The goal of the framers in the story was to navigate a modern society and ‘wake up’ the citizens about fiscal responsibility. That’s right… fiscal responsibility. Not exactly an emotive topic that motivates audience to stand up and to scream out ‘tyranny!’, unless it’s about the $20 they just paid to see the movie. But this was the topic of the times (remember the Tea Party movement?), and so it was written.
From there, I did what any good aspiring author would do. I sat on the script for 13 years and a miracle happened. Nothing really changed in the me, but a lot changed in the world. The stakes seemed much higher as our political climate changed from a focus on fiscal responsibility to several emotive themes that tore apart our country’s harmony: censorship, reparations for slavery, gun control, and religious liberties. I knew it was time to bring the story our founding fathers back to life loaded with current events that were as controversial and divisive as they were timely.
My hope was to add some comic relief to the story, not only to highlight the framers’ reaction to a very changed world today, but also making the three-hundred-year-old characters more relatable fellow human beings by having their own banter and petty disagreements, ala their differing quirks in 1787. Make no mistake, my main hope has always been to initiate a rigorous debate about very serious and consequential topics, one which the audience would feel as if they were participating themselves.

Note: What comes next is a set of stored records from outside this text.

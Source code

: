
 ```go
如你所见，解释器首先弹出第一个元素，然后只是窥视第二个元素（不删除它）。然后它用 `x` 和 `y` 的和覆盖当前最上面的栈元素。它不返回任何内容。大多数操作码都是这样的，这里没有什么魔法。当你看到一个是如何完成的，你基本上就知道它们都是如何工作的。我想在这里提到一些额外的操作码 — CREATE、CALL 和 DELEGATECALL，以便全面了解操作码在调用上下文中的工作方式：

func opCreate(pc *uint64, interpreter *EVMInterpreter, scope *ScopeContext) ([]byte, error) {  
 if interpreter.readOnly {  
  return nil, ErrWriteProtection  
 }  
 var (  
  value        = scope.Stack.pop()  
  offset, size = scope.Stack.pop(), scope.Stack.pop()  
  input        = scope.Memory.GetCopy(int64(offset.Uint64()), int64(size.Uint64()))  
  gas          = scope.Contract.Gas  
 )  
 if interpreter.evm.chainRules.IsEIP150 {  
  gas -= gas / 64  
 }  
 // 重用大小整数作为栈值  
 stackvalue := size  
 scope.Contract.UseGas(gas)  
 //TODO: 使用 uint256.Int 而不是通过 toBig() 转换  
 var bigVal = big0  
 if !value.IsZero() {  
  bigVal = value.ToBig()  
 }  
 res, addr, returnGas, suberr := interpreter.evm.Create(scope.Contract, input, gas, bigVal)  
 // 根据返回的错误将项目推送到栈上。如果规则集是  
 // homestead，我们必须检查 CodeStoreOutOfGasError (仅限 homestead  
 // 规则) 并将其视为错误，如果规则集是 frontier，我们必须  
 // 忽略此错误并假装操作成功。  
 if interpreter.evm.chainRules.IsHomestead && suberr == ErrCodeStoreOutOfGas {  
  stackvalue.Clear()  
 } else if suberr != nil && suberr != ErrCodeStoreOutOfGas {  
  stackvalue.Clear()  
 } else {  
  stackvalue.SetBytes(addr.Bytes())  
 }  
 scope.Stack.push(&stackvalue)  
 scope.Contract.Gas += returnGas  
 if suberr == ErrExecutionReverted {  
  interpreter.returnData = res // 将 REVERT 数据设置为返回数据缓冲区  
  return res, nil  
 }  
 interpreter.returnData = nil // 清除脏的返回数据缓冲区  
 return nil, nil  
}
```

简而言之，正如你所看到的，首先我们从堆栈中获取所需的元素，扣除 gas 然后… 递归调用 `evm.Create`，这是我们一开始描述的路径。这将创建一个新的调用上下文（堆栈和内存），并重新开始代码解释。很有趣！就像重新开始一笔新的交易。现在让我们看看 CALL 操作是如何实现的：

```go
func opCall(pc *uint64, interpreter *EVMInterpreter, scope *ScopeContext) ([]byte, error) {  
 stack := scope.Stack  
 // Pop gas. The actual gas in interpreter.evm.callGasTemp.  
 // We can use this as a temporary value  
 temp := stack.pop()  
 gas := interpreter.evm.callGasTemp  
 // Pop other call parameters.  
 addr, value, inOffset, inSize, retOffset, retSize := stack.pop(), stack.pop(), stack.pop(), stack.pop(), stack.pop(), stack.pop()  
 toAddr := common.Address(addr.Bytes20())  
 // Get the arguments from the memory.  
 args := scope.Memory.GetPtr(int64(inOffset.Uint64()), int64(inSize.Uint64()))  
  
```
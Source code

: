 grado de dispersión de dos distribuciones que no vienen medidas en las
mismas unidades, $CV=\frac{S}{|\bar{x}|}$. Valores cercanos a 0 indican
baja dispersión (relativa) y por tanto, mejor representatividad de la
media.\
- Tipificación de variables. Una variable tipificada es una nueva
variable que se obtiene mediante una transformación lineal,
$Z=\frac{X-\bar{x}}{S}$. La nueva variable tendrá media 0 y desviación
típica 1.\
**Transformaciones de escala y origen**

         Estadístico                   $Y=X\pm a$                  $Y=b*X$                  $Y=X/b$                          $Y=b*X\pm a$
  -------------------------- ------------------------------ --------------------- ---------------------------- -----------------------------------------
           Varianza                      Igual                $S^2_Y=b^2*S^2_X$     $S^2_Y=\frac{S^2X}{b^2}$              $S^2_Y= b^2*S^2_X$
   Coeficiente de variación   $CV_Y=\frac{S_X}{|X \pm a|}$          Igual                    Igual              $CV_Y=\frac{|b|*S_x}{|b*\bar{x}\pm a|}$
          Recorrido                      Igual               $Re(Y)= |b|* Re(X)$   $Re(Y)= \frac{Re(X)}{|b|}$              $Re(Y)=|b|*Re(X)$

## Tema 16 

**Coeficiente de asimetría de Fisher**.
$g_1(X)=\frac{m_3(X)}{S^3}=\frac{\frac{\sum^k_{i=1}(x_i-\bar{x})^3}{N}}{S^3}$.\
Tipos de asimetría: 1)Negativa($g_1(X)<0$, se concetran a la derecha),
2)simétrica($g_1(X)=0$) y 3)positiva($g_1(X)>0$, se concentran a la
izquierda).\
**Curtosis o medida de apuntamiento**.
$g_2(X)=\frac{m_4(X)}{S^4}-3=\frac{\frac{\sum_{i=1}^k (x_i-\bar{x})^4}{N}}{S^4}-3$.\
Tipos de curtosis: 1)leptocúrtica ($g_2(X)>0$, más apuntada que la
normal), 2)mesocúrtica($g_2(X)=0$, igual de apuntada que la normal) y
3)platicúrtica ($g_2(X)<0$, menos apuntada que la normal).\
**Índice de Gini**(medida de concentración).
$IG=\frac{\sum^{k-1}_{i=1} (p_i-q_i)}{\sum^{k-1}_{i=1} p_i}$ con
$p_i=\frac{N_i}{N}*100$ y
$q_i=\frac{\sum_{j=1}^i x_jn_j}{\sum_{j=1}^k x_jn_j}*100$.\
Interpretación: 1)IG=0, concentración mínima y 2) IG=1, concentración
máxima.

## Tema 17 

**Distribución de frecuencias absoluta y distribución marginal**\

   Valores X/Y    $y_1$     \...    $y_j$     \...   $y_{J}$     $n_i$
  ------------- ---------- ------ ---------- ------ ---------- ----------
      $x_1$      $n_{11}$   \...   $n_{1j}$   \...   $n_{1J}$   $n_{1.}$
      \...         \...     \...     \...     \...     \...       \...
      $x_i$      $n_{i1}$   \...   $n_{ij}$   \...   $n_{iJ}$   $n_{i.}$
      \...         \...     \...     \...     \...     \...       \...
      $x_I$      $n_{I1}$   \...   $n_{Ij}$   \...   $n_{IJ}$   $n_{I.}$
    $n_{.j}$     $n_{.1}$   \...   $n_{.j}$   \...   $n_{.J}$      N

This level of ‘live’ debate is not possible through a novel or even a movie. I realize now that my mother knew best all along. The story, Reconstitution, was converted to a stage play to be performed in real time with the audience evaluating for themselves if our Constitution has stood the test of time or if our country has evolved so much since our original founding that we must scrap everything and start again. For in the end, much as was the intention at our country’s inception, the decision about what our republic is to be should be based solely on the collective will of the people.